━━ Entries supplied ━━

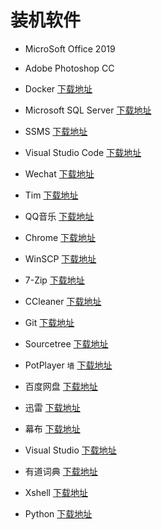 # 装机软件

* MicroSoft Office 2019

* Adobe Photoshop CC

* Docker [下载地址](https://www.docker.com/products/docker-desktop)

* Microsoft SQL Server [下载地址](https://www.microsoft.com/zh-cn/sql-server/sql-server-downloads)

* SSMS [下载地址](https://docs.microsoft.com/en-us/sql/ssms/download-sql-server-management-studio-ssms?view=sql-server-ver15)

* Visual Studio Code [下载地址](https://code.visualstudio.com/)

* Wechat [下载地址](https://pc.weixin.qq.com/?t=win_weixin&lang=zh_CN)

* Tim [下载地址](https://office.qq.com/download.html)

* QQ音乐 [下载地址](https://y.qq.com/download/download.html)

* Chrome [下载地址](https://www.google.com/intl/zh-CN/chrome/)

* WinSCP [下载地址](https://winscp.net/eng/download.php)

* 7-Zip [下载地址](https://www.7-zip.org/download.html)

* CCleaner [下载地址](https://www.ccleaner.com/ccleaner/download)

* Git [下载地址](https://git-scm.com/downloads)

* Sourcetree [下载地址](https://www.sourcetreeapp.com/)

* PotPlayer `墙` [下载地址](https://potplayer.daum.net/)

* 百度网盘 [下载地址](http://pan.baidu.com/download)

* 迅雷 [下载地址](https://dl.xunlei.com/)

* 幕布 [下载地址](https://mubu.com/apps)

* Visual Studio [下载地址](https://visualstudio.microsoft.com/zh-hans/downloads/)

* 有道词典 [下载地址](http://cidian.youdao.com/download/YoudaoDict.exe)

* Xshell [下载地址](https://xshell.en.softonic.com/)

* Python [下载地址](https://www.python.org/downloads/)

━━━
━━ Entries supplied ━━

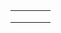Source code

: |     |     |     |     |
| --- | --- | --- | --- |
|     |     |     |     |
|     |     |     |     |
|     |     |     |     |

━━━
━━ Entries supplied ━━

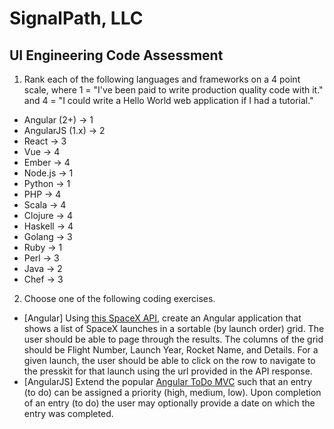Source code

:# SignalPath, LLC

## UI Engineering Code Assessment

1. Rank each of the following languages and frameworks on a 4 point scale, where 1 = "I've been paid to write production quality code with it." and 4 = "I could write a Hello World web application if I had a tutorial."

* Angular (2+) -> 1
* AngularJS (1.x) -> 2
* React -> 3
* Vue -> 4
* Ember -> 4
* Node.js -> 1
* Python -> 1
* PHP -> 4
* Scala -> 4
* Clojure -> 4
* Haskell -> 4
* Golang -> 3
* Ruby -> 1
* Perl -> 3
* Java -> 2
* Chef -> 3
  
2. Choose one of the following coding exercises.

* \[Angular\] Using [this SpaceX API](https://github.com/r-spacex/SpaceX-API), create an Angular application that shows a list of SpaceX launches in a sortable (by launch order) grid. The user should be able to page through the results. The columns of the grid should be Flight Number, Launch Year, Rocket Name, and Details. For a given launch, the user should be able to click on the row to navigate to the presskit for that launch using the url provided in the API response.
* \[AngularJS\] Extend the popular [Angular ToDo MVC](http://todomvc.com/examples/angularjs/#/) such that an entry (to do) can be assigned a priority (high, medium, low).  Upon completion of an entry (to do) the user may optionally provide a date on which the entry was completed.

━━━

*Exercise aim*:
The result should be every line that contains "user", copied from the entries.

*Result*:
* \[Angular\] Using [this SpaceX API](https://github.com/r-spacex/SpaceX-API), create an Angular application that shows a list of SpaceX launches in a sortable (by launch order) grid. The user should be able to page through the results. The columns of the grid should be Flight Number, Launch Year, Rocket Name, and Details. For a given launch, the user should be able to click on the row to navigate to the presskit for that launch using the url provided in the API response.
* \[AngularJS\] Extend the popular [Angular ToDo MVC](http://todomvc.com/examples/angularjs/#/) such that an entry (to do) can be assigned a priority (high, medium, low).  Upon completion of an entry (to do) the user may optionally provide a date on which the entry was completed.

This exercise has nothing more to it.